- _WHAT YOU NEED TO DO_: If a line in the entries below contains the word "article", it counts; report how many such lines there are, and only that number.
+ + + +
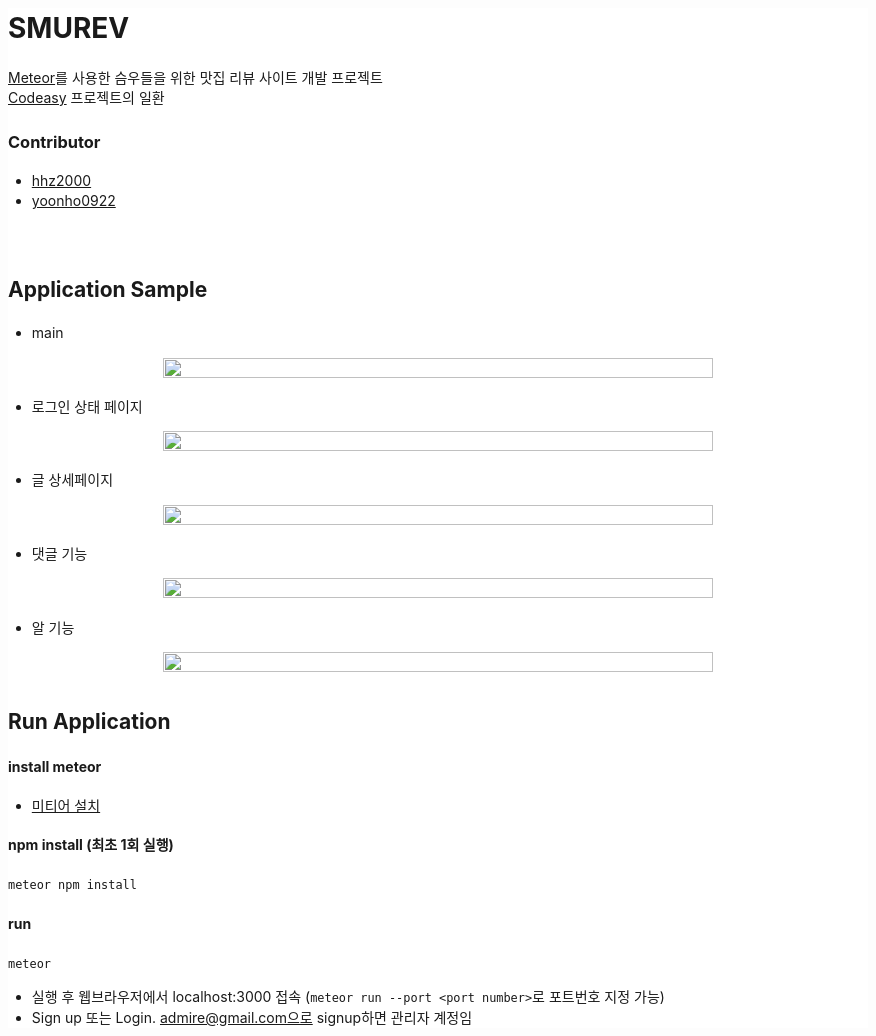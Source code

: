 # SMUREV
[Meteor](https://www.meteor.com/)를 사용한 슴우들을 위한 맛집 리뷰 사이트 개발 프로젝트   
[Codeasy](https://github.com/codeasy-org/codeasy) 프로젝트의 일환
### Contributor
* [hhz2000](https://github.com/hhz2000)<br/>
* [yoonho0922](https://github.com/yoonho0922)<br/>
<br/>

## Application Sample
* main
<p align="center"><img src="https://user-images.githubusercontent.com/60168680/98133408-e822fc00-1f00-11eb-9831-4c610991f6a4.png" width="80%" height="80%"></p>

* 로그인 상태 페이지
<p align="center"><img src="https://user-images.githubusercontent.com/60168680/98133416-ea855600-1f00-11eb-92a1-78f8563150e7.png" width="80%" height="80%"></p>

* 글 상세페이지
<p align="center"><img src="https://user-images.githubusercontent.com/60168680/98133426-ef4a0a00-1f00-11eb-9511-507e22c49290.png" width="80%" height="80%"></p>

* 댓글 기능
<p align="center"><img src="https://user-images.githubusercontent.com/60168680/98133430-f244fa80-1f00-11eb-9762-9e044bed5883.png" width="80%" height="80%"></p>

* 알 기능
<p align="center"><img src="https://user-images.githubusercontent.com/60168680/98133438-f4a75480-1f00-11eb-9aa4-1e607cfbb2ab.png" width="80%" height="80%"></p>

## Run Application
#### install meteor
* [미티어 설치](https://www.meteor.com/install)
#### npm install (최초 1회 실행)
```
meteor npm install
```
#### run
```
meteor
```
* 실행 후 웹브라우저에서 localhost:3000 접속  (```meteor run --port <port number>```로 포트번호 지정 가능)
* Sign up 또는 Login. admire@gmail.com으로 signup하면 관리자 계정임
+ + + +
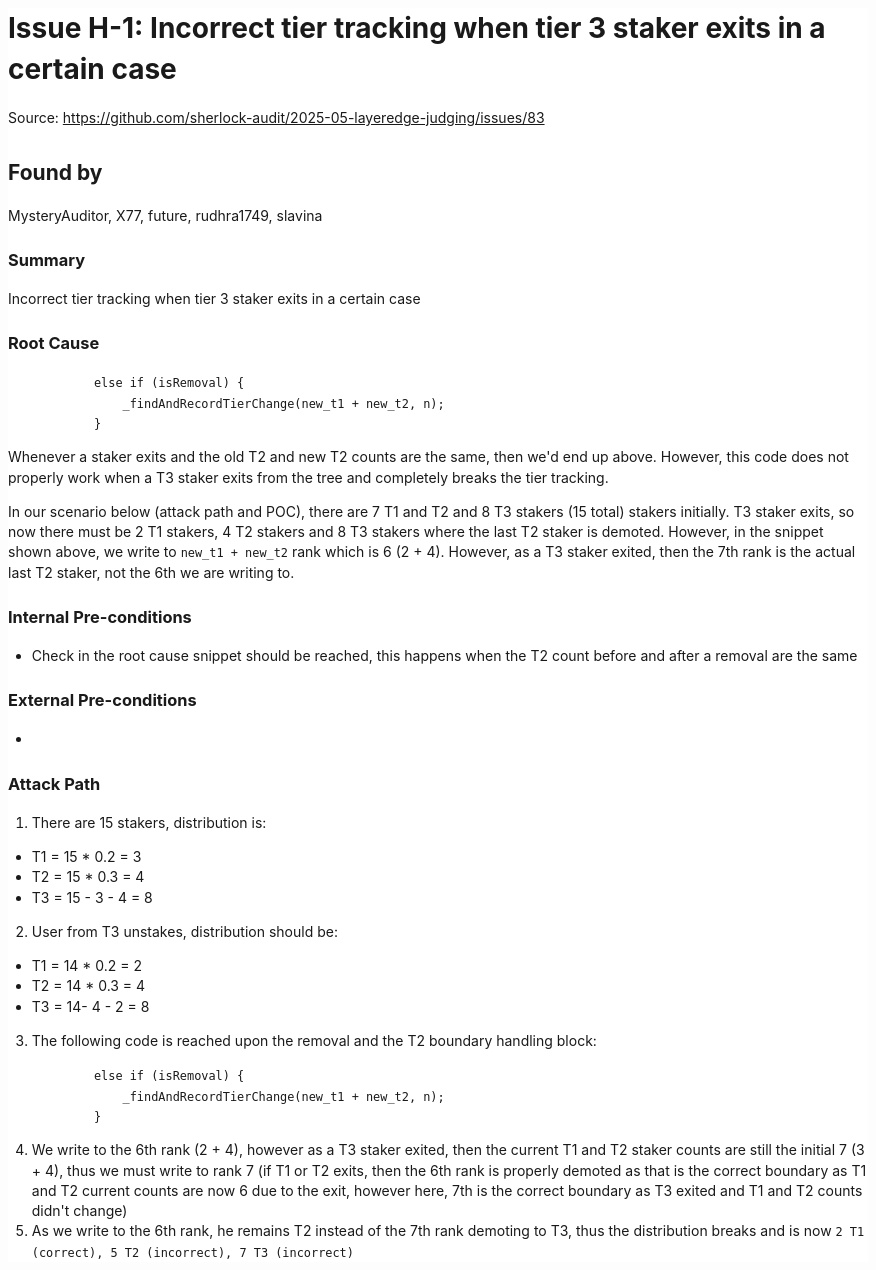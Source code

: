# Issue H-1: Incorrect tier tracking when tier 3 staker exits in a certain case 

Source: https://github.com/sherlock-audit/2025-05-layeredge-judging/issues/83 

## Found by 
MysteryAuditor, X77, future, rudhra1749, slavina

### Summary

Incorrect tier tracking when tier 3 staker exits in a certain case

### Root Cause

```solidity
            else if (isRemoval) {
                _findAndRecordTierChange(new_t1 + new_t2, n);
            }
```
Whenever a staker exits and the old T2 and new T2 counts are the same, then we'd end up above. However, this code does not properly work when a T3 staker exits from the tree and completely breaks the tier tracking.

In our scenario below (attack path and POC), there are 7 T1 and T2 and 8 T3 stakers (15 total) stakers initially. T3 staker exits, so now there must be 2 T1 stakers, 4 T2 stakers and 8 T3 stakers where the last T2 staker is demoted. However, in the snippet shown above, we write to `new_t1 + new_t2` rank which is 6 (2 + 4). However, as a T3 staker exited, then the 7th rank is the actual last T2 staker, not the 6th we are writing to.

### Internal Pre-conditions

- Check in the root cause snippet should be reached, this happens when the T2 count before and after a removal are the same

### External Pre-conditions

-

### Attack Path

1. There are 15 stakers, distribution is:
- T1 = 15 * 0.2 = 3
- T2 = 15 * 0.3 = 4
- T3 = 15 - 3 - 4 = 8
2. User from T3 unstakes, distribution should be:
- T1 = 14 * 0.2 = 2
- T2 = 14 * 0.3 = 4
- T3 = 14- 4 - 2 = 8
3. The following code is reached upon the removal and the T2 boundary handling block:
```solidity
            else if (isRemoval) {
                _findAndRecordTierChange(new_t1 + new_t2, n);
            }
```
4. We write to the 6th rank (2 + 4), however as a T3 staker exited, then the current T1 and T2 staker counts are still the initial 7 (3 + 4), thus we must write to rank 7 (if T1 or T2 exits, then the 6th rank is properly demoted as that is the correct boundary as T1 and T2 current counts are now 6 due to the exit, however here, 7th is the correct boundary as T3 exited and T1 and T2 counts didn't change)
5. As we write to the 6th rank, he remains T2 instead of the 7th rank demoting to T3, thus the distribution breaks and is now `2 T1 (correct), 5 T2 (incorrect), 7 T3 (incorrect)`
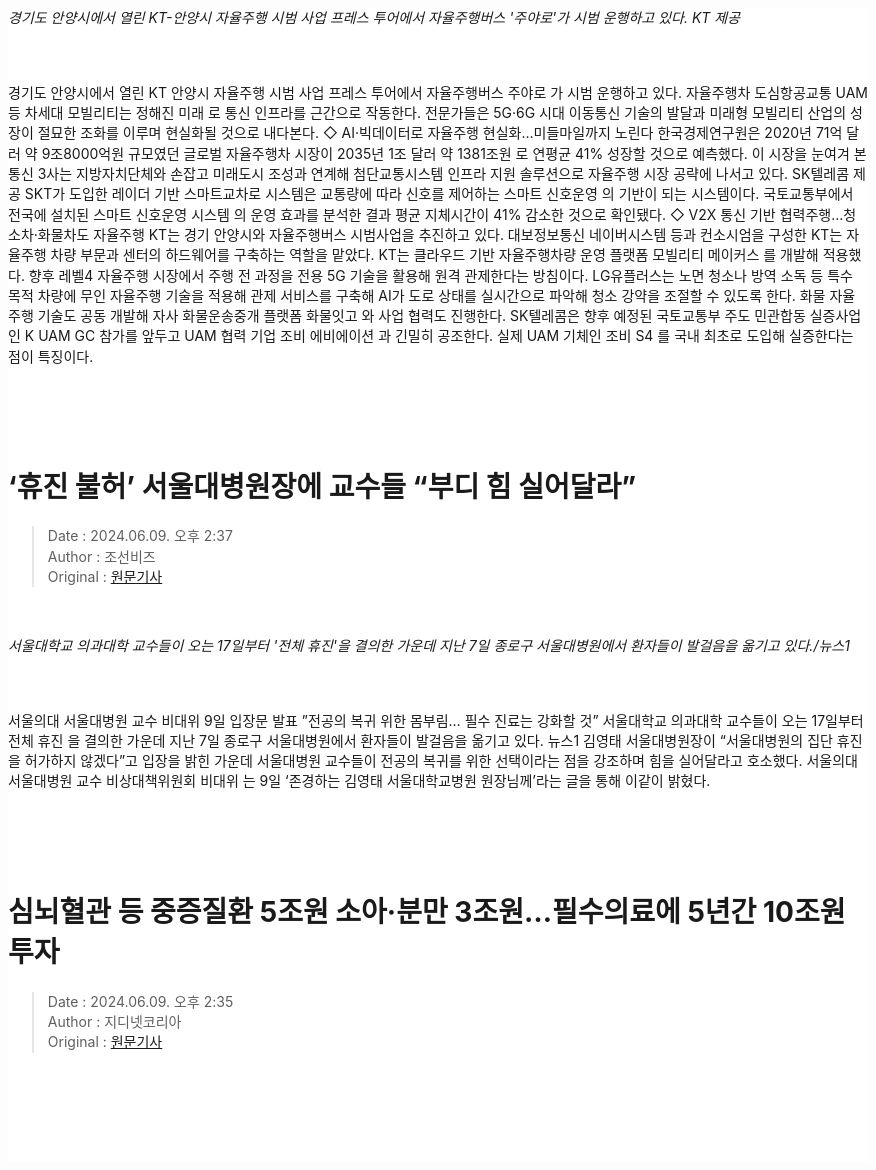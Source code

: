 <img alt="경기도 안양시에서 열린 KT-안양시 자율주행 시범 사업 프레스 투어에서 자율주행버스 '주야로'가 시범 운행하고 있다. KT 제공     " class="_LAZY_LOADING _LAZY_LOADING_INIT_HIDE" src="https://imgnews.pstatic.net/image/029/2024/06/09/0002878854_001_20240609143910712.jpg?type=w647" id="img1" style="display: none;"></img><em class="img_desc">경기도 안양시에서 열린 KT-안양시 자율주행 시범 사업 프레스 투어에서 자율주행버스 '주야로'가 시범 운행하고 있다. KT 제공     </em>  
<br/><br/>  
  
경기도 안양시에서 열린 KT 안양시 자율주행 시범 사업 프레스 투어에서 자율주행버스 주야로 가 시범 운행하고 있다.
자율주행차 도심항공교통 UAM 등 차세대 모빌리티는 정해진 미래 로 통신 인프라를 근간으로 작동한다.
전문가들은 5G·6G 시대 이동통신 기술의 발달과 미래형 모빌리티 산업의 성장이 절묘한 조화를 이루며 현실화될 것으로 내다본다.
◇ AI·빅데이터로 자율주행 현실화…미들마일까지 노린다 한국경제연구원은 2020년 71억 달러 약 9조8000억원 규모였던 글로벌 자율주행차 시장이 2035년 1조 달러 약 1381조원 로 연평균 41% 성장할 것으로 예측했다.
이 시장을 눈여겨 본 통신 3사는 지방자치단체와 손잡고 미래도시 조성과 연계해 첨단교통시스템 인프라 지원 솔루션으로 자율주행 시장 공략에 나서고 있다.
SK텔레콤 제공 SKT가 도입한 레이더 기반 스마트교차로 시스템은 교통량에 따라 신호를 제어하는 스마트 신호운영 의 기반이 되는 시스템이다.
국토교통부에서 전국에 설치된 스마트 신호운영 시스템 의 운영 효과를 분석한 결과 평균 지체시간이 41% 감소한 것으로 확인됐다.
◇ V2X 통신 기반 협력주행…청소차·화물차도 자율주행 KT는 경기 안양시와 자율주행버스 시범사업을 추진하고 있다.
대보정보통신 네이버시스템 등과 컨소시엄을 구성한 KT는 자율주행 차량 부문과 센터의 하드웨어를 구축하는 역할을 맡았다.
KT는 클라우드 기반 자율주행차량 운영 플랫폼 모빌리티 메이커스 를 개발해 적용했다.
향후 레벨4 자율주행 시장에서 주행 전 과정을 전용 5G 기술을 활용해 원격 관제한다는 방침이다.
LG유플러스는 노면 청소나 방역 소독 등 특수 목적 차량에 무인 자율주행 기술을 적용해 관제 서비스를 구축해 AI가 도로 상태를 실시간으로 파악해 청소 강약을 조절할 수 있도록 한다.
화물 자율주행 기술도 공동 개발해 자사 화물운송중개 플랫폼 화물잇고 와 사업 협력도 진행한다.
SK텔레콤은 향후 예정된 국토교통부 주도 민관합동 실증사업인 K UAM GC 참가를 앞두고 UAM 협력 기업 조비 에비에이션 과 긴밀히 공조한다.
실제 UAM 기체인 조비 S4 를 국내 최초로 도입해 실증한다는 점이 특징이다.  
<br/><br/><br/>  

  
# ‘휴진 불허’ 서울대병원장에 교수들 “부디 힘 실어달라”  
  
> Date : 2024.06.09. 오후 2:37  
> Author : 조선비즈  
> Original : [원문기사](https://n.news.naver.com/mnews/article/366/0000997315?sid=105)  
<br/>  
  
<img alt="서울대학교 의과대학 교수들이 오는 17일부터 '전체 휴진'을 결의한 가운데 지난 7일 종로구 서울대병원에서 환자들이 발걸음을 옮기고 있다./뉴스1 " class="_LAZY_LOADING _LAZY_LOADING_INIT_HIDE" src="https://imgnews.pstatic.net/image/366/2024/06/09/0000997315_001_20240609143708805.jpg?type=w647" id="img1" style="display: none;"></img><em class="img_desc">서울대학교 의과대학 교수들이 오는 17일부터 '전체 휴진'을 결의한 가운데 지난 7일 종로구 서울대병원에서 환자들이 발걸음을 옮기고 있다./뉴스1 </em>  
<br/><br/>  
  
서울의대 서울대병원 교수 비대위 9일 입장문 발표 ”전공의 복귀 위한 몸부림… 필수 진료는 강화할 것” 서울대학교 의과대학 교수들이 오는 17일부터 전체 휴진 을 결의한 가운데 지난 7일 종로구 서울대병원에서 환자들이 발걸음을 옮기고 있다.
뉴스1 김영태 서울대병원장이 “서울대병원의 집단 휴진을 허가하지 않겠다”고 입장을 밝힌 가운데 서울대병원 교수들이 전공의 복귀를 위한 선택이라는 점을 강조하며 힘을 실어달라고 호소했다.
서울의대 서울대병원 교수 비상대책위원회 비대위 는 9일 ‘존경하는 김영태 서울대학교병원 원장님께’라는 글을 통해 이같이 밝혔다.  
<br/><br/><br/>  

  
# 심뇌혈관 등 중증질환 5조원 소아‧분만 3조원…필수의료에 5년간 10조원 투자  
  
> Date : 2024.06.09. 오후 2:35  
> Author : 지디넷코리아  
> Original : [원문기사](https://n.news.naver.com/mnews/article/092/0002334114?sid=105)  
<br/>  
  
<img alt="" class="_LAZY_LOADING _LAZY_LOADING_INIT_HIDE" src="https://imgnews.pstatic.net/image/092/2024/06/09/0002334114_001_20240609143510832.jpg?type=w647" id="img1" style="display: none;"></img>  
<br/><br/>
+ + + +
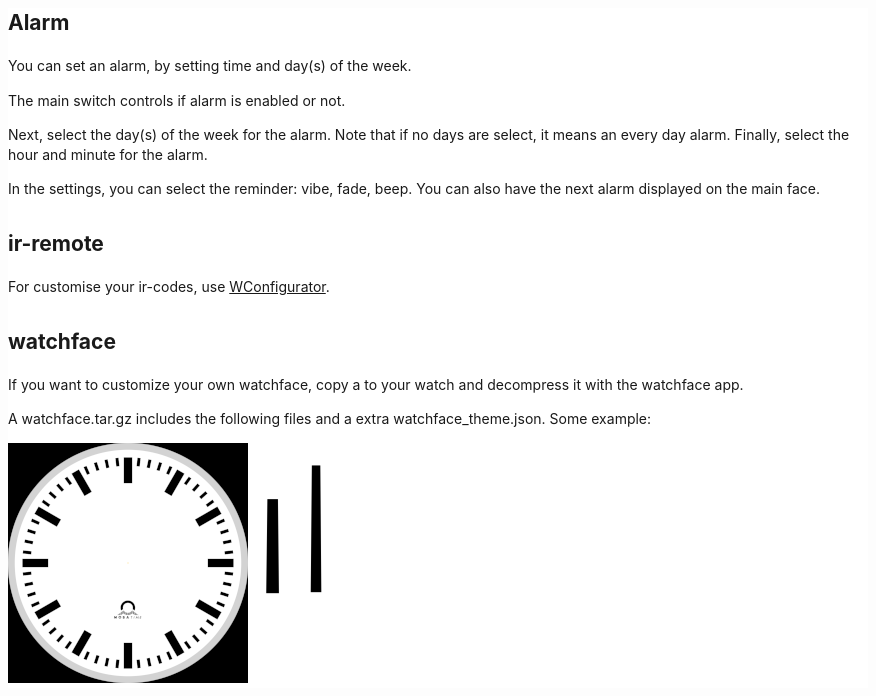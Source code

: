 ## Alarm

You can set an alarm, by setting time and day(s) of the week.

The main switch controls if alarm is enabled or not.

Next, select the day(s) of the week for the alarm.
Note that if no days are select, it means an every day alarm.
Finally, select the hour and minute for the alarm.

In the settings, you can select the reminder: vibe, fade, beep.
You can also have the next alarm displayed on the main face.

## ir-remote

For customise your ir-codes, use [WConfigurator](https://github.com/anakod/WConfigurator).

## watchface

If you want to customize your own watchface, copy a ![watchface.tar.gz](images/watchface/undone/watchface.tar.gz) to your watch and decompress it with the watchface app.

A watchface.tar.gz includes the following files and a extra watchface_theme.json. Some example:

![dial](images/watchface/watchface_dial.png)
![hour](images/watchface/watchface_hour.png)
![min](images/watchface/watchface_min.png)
+ + + +
- _RESULT BELOW_: 2